Task details
Below are the records. Retype exactly the lines between the lines holding "protein. For these" and "on the y-axis.", inclusive.

The records
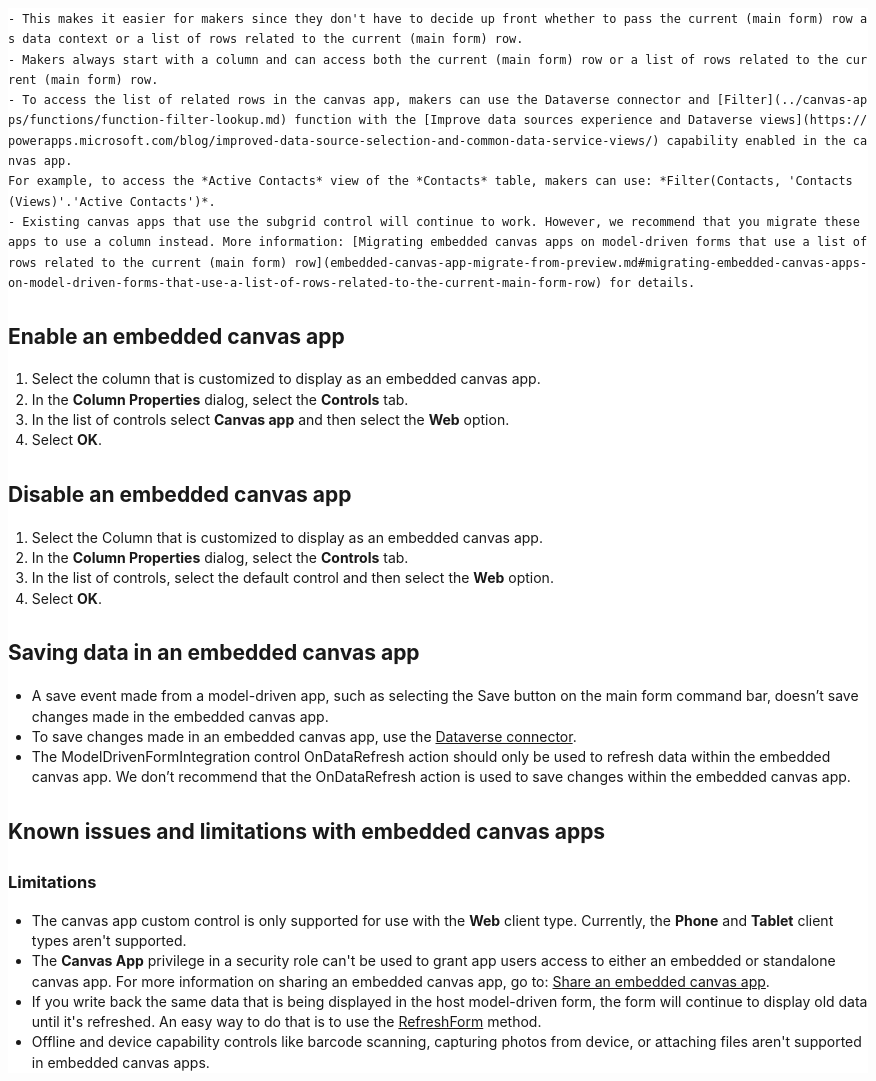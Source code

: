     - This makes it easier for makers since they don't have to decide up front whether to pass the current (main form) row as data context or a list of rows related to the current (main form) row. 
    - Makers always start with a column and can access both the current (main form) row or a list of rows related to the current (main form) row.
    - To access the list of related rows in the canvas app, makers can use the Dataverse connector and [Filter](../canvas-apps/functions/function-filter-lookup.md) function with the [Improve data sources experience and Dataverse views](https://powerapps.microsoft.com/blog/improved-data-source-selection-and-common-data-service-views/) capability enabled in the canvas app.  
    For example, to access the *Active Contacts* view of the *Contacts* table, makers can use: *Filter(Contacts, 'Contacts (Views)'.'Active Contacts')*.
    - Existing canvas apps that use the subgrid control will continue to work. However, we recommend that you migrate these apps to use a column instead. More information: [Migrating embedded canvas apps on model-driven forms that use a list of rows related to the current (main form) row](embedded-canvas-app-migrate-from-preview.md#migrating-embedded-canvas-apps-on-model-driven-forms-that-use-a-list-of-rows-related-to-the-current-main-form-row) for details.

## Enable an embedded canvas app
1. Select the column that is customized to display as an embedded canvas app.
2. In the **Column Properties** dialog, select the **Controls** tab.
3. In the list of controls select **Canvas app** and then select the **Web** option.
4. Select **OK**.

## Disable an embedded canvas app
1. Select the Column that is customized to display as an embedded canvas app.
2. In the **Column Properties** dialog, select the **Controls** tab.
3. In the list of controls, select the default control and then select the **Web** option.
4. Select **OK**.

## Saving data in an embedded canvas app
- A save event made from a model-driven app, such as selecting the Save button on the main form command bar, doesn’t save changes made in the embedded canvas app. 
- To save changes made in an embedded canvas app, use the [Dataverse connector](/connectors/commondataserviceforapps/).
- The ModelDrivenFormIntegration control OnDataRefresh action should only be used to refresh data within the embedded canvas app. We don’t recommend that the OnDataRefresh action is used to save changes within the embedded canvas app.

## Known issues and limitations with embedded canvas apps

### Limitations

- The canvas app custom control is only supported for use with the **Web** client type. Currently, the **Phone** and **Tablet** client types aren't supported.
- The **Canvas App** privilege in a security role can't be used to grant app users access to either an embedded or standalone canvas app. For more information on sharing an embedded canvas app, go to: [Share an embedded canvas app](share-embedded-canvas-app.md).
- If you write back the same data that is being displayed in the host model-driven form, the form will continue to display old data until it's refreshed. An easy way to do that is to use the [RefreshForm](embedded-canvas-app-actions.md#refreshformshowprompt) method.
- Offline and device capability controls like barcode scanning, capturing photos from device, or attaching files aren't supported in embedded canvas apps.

---

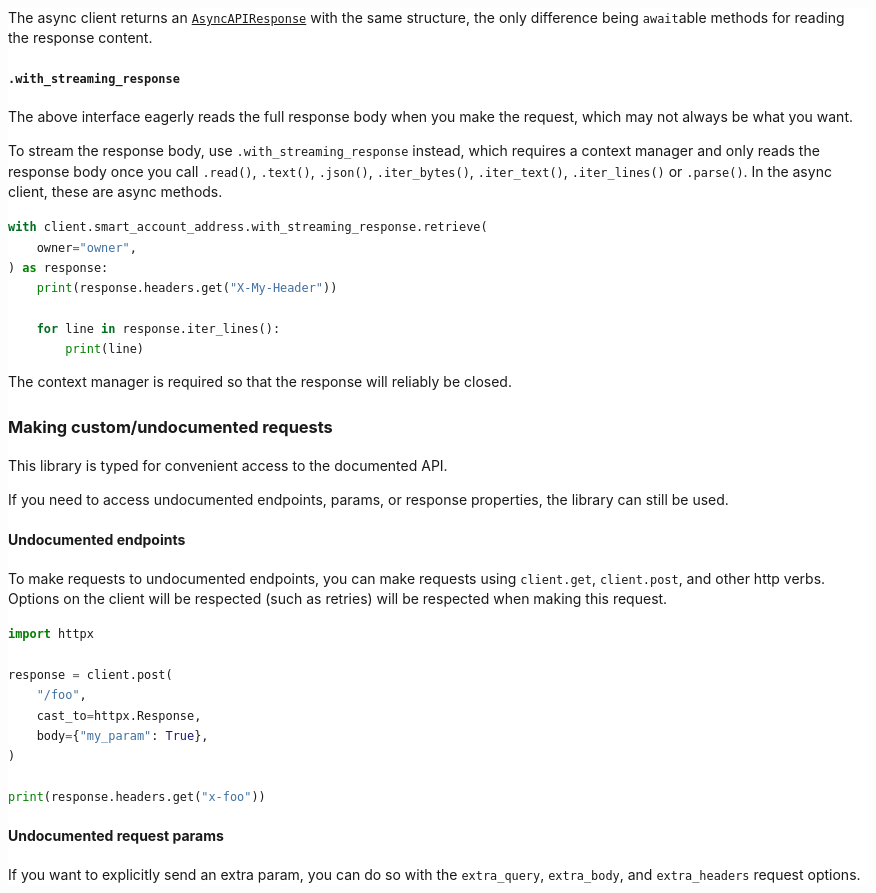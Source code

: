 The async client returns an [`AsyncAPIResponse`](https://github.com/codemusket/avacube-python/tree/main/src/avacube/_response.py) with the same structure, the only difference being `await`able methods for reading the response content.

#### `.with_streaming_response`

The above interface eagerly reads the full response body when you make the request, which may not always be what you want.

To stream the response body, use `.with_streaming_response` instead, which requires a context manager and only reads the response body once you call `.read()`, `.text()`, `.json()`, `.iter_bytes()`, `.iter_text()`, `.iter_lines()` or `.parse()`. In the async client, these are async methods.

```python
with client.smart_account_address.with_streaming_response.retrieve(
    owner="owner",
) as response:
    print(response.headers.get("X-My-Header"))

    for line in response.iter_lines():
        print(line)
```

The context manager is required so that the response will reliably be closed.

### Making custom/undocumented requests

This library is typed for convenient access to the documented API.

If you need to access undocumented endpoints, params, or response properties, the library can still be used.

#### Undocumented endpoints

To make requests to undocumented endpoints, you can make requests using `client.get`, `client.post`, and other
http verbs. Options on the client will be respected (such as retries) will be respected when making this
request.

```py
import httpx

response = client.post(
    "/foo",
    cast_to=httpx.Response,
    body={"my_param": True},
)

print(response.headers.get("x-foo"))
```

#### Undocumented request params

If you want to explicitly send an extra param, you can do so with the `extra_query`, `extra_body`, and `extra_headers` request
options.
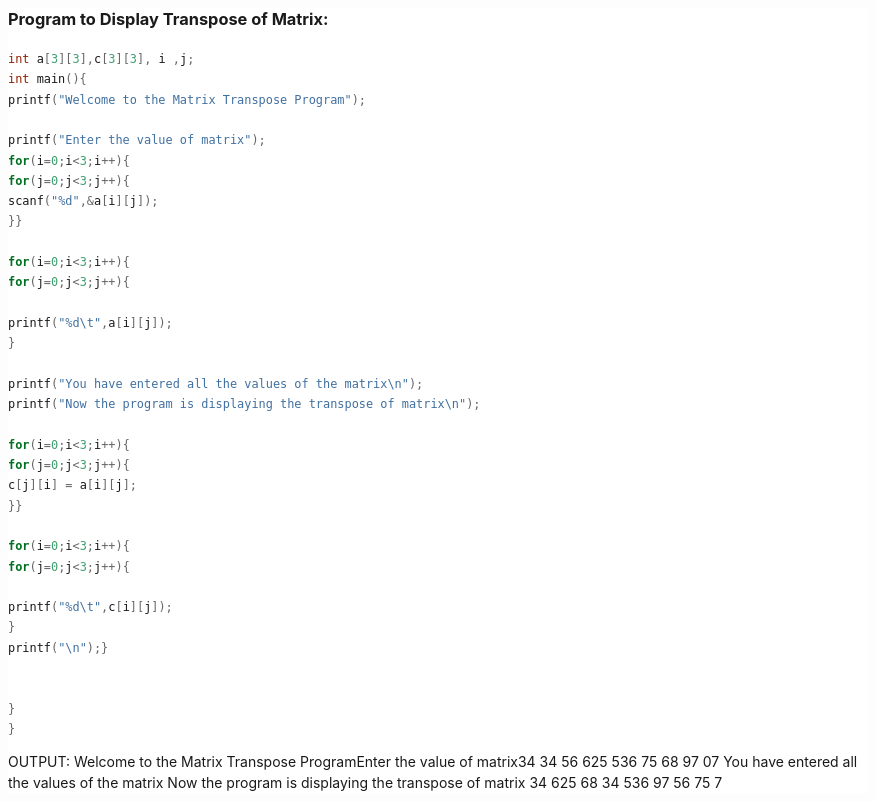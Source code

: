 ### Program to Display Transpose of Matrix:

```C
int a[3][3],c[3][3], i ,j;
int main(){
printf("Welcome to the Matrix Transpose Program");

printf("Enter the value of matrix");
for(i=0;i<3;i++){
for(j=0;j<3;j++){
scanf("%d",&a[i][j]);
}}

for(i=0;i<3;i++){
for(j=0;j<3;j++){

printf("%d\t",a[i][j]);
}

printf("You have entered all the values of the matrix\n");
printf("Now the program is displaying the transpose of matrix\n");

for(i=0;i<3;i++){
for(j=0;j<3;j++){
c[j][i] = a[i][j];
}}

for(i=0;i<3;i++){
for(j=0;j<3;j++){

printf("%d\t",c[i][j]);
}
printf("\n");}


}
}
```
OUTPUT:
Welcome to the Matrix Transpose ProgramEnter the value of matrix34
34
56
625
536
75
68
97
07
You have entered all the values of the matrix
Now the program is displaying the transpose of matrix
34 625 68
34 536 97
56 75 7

---

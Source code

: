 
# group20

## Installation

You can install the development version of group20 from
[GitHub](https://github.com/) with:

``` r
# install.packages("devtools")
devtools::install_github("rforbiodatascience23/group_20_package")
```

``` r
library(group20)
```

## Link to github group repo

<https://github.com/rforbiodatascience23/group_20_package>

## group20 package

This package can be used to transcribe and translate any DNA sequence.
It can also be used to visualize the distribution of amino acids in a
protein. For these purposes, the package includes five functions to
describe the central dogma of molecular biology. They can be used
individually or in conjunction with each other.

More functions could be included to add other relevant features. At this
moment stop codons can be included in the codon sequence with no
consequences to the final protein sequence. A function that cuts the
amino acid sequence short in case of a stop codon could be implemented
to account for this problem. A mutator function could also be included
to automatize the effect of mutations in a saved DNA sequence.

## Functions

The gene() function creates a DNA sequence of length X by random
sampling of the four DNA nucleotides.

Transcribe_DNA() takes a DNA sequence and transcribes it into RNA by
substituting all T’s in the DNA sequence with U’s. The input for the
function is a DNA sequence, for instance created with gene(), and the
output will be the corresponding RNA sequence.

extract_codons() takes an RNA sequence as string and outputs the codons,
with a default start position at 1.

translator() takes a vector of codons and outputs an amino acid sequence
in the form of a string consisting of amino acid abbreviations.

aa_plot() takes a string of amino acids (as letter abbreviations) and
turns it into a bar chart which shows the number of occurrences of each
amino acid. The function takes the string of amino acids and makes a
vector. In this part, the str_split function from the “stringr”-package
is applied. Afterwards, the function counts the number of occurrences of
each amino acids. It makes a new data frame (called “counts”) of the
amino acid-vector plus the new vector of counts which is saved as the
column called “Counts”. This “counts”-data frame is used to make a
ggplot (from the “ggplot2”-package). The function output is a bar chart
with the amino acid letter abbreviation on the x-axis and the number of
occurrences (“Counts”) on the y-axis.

Task answer
protein. For these purposes, the package includes five functions to
describe the central dogma of molecular biology. They can be used
individually or in conjunction with each other.

More functions could be included to add other relevant features. At this
moment stop codons can be included in the codon sequence with no
consequences to the final protein sequence. A function that cuts the
amino acid sequence short in case of a stop codon could be implemented
to account for this problem. A mutator function could also be included
to automatize the effect of mutations in a saved DNA sequence.

## Functions

The gene() function creates a DNA sequence of length X by random
sampling of the four DNA nucleotides.

Transcribe_DNA() takes a DNA sequence and transcribes it into RNA by
substituting all T’s in the DNA sequence with U’s. The input for the
function is a DNA sequence, for instance created with gene(), and the
output will be the corresponding RNA sequence.

extract_codons() takes an RNA sequence as string and outputs the codons,
with a default start position at 1.

translator() takes a vector of codons and outputs an amino acid sequence
in the form of a string consisting of amino acid abbreviations.

aa_plot() takes a string of amino acids (as letter abbreviations) and
turns it into a bar chart which shows the number of occurrences of each
amino acid. The function takes the string of amino acids and makes a
vector. In this part, the str_split function from the “stringr”-package
is applied. Afterwards, the function counts the number of occurrences of
each amino acids. It makes a new data frame (called “counts”) of the
amino acid-vector plus the new vector of counts which is saved as the
column called “Counts”. This “counts”-data frame is used to make a
ggplot (from the “ggplot2”-package). The function output is a bar chart
with the amino acid letter abbreviation on the x-axis and the number of
occurrences (“Counts”) on the y-axis.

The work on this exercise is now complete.